Meanwhile, dictators and would-be dictators the world over have been given something of a boost by the spectacle of American retreat, and the accompanying disorder. The gains of 20 years are being lost in real time on our screens: Afghan women locked out of university, newsreaders broadcast surrounded by armed Taliban heavies, the new regime driving through the streets showing off the vast quantities of military hardware abandoned by the Americans in the rush to leave.
The risk is that all this strengthens the impression that the West actually agrees with the charge of its enemies – namely, that those gains were so slim and fragile as not to be worth fighting for. All the more tragic, then, that this idea should be gaining traction at precisely the moment that the desperation of those seeking to escape shows how wrong it is, and how important the liberation of Afghanistan, however imperfect and incomplete, truly was.

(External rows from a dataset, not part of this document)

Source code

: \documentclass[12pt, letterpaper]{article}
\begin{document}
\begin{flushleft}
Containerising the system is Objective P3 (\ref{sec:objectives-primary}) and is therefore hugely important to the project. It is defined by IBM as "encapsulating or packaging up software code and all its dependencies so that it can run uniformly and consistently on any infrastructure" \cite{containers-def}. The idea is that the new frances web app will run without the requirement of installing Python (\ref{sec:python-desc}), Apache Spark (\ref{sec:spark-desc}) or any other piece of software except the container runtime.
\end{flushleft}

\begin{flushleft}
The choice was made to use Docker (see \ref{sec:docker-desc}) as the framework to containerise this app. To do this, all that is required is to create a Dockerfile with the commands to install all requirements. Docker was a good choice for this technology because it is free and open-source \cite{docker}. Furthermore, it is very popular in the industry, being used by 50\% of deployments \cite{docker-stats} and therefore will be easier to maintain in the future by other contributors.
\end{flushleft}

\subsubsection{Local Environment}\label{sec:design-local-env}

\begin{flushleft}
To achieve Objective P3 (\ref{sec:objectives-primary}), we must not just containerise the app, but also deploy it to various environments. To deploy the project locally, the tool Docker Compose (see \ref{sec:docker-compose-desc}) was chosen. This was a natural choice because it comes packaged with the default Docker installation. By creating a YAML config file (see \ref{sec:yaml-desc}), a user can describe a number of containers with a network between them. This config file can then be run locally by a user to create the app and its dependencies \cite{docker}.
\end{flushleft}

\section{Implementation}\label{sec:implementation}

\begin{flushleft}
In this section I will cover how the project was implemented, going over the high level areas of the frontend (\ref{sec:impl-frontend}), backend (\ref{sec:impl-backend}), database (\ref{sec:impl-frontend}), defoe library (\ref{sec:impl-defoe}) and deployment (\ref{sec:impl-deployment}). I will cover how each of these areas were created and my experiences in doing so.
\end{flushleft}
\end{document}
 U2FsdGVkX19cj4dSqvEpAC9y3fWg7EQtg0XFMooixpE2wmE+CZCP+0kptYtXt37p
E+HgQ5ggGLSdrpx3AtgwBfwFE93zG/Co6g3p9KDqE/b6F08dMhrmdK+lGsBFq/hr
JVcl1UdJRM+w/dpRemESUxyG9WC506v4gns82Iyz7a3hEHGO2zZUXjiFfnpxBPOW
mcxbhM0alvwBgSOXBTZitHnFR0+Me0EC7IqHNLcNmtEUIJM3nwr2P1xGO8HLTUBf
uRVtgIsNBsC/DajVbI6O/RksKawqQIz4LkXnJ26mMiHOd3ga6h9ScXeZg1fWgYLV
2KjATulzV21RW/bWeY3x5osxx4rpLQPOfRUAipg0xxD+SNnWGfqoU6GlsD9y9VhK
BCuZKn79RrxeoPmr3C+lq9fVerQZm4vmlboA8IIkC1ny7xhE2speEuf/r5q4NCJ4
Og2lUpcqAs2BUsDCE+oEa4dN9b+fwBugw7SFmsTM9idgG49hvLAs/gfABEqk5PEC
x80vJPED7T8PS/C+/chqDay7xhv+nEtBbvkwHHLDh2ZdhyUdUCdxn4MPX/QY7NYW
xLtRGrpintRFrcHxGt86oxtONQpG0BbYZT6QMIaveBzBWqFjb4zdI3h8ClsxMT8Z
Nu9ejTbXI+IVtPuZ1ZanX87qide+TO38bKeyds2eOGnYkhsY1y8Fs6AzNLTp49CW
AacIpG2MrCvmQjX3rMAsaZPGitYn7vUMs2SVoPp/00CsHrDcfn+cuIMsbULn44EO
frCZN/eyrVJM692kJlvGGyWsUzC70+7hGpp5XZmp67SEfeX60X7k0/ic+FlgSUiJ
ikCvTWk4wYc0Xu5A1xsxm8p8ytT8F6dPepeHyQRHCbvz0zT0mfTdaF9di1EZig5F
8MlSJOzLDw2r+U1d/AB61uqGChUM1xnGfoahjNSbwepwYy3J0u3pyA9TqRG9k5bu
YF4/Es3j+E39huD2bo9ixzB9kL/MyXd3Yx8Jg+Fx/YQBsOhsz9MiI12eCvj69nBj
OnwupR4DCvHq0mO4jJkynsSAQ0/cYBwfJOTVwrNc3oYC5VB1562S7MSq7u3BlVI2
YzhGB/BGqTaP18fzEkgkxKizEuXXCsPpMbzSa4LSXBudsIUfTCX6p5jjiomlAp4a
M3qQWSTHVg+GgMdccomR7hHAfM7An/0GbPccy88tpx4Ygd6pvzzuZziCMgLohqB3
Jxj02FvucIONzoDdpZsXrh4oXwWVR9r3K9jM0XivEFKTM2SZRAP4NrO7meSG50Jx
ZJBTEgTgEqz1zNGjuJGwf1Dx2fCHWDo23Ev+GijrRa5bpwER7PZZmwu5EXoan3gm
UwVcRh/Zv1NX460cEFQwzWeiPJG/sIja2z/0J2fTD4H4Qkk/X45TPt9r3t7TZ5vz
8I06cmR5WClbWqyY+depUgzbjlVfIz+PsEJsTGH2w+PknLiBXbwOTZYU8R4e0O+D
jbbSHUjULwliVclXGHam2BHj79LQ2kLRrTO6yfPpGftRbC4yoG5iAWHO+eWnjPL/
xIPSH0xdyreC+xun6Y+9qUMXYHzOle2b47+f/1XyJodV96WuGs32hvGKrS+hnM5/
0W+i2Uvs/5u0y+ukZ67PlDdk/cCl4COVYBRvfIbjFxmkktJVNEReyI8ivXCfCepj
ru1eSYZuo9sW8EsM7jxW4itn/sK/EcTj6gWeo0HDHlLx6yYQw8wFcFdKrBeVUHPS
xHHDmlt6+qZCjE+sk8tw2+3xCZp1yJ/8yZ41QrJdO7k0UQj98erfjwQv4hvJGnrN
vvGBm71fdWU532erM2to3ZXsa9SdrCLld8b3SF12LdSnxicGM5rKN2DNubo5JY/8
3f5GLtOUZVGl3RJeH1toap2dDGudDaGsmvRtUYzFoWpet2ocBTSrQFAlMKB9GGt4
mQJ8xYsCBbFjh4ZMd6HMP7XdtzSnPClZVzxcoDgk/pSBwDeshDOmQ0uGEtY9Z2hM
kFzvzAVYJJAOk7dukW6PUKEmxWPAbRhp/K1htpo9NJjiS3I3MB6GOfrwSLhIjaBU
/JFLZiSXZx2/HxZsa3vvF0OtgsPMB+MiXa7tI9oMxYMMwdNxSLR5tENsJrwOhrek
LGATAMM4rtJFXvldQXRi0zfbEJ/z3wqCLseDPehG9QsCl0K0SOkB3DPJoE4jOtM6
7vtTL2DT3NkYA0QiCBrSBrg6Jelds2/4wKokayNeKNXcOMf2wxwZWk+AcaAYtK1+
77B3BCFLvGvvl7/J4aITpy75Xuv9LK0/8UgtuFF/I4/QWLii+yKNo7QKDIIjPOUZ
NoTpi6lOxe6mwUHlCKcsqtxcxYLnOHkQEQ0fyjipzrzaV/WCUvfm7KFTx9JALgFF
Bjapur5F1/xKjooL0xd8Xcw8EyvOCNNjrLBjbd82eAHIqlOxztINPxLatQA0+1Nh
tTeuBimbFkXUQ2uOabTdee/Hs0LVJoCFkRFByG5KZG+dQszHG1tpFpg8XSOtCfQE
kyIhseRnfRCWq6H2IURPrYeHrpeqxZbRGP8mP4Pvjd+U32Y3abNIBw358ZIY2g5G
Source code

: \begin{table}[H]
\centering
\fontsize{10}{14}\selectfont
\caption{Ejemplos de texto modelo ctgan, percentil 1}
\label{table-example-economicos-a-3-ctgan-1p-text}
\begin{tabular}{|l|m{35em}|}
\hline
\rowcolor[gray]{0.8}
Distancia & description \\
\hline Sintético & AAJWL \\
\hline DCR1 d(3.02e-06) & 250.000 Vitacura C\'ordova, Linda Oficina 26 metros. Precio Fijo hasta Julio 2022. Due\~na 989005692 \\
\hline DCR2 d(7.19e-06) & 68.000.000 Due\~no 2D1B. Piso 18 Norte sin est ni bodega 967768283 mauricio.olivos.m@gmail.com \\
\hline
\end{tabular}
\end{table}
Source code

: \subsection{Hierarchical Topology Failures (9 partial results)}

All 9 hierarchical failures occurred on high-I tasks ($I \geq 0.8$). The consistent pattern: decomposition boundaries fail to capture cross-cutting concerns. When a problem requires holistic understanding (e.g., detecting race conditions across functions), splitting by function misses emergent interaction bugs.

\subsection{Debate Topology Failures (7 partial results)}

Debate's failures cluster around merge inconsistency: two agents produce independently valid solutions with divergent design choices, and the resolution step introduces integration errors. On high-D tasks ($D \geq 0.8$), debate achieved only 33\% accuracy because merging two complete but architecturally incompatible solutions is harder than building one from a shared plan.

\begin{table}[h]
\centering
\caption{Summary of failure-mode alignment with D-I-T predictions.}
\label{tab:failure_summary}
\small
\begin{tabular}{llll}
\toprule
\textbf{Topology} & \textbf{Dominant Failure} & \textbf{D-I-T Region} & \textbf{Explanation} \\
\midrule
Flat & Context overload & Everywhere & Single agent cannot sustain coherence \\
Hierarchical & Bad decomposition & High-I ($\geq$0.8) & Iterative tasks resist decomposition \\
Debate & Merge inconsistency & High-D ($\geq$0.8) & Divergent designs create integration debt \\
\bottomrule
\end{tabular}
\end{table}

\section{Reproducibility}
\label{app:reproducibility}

This leaves many in democratic societies wondering whether our relatively short electoral cycles have led us to lose the will, and the capacity, to stick with tough challenges for the long-term. That sort of malaise supports the strategies and ambitions of dictators abroad, and of the hard Right at home.
I’ll readily admit to my bias against Johnson. But it is the product of knowing him and watching him at work over many years. Having observed prime ministers dealing with presidents in all sorts of contexts – often in the most intense and complex of situations – I do believe that the UK is especially ill-served by this PM and his Cabinet of Brexit yes-men and women, governing the UK at this particular moment.
Given my role working for Tony Blair, you might be unsurprised to hear me say he would have done a much better job. But so would the other Conservative PMs I mentioned. No prime minister is above criticism. But there is something uniquely and worryingly terrible about Johnson’s conduct in Number 10.
Nothing seems to nudge him from his default position. Life and death, war and peace: he remains Johnson the journalist-news manager, and Johnson the sloganising campaigner. Where is Johnson the serious prime minister, or even Johnson the statesman?
If only as much political effort had gone into getting Afghan interpreters out in time, as went into the fight to keep Dominic Raab in his post as foreign secretary. If only the same urgency with which restless backbenchers were fed political messaging had been applied to getting messages to UK support staff, unsure about whether and how to get to Kabul Airport. Soldiers and diplomats did a remarkable job in horrible circumstances, but never did the phrase “Lions led by Donkeys” seem more grimly apt.
The parliamentary debate on Wednesday 18 August (to which Johnson only agreed under political duress) exposed a sad reality about today’s Tory Party; that its best people are either on the backbenches – not one of them spoke in favour of the Johnson-Raab policy – or out of parliament entirely.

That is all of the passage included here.